Source information below:

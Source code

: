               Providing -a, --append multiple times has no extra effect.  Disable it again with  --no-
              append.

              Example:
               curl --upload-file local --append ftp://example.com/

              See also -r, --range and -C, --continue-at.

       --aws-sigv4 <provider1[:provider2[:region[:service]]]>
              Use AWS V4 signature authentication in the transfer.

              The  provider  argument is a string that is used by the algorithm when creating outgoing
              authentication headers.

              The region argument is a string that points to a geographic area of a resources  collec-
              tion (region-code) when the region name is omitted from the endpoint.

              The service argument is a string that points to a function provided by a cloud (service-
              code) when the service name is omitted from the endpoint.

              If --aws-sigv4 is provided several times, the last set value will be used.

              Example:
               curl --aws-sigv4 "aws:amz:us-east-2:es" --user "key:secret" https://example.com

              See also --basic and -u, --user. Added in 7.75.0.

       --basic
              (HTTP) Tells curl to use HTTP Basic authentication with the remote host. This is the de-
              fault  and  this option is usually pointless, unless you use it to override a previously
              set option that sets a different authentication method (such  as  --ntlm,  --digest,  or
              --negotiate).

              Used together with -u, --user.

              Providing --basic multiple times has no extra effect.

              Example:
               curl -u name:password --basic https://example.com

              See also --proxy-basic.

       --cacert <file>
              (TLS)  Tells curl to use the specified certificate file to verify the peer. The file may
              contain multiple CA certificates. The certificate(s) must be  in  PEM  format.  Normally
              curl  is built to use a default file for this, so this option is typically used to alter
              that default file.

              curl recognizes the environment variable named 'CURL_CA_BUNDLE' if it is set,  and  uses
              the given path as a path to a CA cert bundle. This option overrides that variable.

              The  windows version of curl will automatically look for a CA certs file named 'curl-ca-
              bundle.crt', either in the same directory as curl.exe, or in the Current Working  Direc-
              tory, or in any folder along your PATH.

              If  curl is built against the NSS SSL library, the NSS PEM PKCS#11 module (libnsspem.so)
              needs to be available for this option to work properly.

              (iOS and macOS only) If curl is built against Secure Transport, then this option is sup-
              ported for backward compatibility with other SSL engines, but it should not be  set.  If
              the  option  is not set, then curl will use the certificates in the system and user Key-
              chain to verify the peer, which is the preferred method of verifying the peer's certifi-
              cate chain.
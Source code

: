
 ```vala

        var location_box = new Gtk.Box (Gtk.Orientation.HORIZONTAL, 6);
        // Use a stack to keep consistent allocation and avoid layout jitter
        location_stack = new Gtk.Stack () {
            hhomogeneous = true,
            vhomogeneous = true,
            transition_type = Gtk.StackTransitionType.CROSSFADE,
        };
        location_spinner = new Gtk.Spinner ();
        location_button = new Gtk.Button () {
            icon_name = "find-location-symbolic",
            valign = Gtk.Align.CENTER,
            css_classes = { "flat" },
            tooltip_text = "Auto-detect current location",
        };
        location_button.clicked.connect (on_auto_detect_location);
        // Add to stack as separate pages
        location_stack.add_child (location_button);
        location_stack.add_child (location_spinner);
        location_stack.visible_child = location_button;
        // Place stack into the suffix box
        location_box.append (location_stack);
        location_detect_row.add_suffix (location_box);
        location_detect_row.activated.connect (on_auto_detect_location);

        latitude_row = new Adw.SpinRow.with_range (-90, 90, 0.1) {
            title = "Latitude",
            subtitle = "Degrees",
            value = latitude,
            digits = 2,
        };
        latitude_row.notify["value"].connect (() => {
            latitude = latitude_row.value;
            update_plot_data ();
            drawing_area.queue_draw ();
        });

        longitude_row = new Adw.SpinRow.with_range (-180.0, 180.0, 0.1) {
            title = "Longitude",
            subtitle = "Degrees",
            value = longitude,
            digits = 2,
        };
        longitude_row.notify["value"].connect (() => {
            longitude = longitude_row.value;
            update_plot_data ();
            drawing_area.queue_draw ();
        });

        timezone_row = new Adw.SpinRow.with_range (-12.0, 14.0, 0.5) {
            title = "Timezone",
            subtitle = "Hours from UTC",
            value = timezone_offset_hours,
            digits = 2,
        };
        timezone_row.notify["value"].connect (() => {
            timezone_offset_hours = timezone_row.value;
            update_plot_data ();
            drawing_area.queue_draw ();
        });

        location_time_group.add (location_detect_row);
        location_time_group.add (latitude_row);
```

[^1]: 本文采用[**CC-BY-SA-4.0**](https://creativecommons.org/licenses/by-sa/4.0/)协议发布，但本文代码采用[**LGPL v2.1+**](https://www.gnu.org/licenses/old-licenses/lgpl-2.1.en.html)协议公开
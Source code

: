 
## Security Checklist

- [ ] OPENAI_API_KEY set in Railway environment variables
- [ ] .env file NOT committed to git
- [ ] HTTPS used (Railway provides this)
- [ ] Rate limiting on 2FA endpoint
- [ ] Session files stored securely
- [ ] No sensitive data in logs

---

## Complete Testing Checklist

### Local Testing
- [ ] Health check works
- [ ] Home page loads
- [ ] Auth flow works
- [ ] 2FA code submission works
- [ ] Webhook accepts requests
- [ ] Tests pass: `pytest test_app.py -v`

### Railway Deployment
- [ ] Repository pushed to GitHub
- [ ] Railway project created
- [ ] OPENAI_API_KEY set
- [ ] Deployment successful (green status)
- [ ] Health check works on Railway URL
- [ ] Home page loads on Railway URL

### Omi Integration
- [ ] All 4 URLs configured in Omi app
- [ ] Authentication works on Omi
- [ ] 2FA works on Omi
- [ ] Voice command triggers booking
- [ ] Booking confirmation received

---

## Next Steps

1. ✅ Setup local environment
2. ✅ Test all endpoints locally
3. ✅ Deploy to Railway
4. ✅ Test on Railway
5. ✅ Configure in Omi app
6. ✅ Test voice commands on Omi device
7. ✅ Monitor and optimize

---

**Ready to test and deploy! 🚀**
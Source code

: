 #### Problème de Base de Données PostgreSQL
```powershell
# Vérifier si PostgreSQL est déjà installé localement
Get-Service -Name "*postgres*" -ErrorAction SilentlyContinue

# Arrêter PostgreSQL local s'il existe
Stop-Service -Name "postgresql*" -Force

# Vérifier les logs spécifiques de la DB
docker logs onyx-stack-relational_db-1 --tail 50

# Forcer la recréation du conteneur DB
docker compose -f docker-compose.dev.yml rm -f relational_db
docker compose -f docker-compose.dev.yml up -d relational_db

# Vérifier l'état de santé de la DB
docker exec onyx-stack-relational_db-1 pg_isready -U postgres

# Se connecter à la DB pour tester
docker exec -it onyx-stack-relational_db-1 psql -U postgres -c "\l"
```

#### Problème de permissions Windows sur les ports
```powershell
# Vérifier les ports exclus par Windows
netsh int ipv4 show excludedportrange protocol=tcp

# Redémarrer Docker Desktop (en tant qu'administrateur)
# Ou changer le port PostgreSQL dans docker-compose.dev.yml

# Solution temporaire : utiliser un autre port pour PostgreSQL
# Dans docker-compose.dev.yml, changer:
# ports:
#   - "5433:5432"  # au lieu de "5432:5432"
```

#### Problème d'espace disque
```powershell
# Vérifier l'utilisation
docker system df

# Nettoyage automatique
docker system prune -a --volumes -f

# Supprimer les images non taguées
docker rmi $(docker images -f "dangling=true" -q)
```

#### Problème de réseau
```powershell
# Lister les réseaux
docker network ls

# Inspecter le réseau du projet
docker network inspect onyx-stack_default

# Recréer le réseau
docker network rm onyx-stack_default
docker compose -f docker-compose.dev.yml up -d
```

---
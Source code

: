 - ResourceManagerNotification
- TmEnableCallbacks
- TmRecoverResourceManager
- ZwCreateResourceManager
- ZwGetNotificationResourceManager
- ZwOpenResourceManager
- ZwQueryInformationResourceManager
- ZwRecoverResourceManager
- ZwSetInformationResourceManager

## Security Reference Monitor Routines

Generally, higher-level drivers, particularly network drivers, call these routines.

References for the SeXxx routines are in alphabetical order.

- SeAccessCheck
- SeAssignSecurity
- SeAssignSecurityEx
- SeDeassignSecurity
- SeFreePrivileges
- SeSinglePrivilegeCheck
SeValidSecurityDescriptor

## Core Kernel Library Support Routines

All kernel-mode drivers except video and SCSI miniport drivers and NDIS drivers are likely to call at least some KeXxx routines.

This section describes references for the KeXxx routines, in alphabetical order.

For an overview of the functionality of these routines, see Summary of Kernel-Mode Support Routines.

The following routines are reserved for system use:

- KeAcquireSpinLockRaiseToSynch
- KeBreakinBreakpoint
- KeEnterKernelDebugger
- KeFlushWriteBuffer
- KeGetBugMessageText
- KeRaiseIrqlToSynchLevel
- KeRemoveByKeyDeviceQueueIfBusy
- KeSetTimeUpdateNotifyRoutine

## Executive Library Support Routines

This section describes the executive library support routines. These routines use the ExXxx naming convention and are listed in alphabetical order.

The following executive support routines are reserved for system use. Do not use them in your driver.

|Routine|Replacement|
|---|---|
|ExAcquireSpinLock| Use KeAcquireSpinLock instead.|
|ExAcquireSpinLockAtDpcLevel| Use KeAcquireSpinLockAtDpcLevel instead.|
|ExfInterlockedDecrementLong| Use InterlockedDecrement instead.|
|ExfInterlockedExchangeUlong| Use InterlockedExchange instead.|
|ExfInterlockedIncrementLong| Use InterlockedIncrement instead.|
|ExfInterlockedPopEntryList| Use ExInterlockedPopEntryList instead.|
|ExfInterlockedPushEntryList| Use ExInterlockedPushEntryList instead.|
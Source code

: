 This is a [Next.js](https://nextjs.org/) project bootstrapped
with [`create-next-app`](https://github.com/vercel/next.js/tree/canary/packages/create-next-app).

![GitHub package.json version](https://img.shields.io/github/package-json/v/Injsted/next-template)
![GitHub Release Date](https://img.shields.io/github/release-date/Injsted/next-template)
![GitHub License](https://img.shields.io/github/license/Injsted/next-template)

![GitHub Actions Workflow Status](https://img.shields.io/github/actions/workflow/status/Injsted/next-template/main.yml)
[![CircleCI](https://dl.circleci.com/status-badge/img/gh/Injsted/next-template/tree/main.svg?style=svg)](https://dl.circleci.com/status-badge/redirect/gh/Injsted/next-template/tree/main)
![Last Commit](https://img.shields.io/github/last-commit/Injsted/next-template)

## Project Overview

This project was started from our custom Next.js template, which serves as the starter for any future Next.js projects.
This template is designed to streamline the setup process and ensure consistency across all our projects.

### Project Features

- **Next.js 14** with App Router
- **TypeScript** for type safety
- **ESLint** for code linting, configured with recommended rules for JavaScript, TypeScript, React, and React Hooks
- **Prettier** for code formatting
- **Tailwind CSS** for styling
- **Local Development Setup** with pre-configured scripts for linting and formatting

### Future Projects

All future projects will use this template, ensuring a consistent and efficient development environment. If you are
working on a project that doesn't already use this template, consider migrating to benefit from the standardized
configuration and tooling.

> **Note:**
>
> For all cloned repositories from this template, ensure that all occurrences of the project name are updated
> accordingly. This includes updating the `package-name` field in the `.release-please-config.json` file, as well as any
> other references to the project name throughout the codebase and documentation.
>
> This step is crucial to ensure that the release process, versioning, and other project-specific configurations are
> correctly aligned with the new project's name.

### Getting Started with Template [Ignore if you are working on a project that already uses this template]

End of Source information.

**The task**
Output must consist only of the listing's lines from the first through the line with "--cacert <file>", reproduced word for word.

**Exercise answer**
Source code

:               Providing -a, --append multiple times has no extra effect.  Disable it again with  --no-
              append.

              Example:
               curl --upload-file local --append ftp://example.com/

              See also -r, --range and -C, --continue-at.

       --aws-sigv4 <provider1[:provider2[:region[:service]]]>
              Use AWS V4 signature authentication in the transfer.

              The  provider  argument is a string that is used by the algorithm when creating outgoing
              authentication headers.

              The region argument is a string that points to a geographic area of a resources  collec-
              tion (region-code) when the region name is omitted from the endpoint.

              The service argument is a string that points to a function provided by a cloud (service-
              code) when the service name is omitted from the endpoint.

              If --aws-sigv4 is provided several times, the last set value will be used.

              Example:
               curl --aws-sigv4 "aws:amz:us-east-2:es" --user "key:secret" https://example.com

              See also --basic and -u, --user. Added in 7.75.0.

       --basic
              (HTTP) Tells curl to use HTTP Basic authentication with the remote host. This is the de-
              fault  and  this option is usually pointless, unless you use it to override a previously
              set option that sets a different authentication method (such  as  --ntlm,  --digest,  or
              --negotiate).

              Used together with -u, --user.

              Providing --basic multiple times has no extra effect.

              Example:
               curl -u name:password --basic https://example.com

              See also --proxy-basic.

       --cacert <file>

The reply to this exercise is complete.